◆ **DATA SHOWN**
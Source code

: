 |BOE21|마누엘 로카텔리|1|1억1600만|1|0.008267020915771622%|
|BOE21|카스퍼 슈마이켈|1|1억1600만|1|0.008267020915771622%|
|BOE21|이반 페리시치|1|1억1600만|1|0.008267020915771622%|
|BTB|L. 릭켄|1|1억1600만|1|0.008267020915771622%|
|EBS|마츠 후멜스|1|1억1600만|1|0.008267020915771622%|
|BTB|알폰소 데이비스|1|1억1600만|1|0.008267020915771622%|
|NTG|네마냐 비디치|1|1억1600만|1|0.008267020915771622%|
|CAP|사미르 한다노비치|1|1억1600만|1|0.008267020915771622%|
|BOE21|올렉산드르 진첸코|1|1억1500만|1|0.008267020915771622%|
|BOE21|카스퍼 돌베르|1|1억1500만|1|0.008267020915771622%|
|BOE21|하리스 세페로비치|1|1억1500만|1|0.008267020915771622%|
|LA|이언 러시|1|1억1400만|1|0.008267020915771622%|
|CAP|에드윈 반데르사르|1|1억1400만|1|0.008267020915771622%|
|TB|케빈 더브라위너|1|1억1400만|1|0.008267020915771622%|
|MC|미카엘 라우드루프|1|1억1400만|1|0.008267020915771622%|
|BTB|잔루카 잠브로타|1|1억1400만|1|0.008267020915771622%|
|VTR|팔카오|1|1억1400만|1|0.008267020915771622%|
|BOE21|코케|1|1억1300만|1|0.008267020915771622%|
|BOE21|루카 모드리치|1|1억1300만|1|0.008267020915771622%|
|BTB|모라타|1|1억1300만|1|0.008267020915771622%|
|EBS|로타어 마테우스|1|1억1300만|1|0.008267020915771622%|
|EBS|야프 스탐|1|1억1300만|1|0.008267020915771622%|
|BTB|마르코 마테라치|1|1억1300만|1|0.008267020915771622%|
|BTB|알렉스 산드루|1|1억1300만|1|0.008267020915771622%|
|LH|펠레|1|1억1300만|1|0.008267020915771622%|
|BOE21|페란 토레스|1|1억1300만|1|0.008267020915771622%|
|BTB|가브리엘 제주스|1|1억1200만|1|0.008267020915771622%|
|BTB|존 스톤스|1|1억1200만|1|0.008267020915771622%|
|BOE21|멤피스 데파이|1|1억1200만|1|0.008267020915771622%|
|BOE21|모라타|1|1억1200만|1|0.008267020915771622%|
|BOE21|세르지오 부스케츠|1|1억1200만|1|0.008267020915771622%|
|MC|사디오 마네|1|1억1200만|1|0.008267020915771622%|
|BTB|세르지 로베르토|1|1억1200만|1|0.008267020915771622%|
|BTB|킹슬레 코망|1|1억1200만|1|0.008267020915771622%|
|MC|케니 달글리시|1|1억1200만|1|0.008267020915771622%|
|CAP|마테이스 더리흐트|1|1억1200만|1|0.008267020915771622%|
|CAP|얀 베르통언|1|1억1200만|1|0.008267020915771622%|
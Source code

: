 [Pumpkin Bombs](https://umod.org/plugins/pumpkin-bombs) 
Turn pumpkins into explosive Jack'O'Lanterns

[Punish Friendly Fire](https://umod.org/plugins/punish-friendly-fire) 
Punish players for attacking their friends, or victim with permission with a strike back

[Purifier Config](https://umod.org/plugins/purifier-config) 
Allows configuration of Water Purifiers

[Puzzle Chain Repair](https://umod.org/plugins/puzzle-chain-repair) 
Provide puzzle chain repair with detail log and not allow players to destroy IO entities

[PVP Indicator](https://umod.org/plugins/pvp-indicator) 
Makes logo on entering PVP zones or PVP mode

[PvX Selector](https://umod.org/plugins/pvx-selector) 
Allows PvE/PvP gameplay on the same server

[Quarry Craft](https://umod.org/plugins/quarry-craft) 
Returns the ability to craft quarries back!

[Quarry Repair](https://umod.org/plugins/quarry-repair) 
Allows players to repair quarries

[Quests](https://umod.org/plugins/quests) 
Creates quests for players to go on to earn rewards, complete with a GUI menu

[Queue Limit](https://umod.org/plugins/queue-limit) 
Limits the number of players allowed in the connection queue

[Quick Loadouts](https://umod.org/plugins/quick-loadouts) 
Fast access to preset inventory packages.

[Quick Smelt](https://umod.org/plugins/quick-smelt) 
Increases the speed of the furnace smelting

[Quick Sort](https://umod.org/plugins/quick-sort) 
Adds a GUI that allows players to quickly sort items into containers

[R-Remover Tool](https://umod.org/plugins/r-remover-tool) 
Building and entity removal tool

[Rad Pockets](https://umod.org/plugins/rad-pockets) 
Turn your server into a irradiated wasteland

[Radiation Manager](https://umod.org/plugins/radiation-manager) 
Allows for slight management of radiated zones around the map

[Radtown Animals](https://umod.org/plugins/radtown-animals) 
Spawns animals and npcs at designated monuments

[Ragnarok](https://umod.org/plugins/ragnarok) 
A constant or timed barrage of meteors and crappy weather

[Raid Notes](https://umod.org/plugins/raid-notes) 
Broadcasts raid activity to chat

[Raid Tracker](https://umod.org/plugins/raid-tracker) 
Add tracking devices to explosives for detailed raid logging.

◆ **REQUIREMENT**
Where a line in the material contains "quarry", copy that line.

◆ **RESULT BELOW**
[Quarry Craft](https://umod.org/plugins/quarry-craft) 
[Quarry Repair](https://umod.org/plugins/quarry-repair) 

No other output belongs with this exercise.